:: WORK INSTRUCTIONS ::
In the data, extract each line that holds the string "steps".

:: Data excerpts ::

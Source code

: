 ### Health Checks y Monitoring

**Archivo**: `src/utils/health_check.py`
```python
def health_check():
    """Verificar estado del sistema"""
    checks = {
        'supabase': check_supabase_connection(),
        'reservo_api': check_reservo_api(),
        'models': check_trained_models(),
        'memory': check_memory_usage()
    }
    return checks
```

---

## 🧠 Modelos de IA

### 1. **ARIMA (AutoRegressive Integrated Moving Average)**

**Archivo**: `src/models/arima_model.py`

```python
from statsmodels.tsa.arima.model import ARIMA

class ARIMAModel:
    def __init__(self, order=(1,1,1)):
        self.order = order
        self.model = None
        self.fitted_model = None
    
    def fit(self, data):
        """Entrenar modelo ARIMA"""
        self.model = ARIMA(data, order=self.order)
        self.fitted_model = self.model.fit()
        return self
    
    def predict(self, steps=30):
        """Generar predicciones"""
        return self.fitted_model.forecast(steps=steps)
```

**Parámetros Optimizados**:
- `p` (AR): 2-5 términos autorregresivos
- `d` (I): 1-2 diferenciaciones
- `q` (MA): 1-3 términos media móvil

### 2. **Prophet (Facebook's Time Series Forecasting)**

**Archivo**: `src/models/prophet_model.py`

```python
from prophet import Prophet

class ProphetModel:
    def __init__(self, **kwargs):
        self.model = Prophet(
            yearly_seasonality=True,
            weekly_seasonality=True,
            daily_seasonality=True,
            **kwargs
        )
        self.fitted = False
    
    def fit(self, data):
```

:: OUTPUT OF THE TASK ::
    def predict(self, steps=30):
        return self.fitted_model.forecast(steps=steps)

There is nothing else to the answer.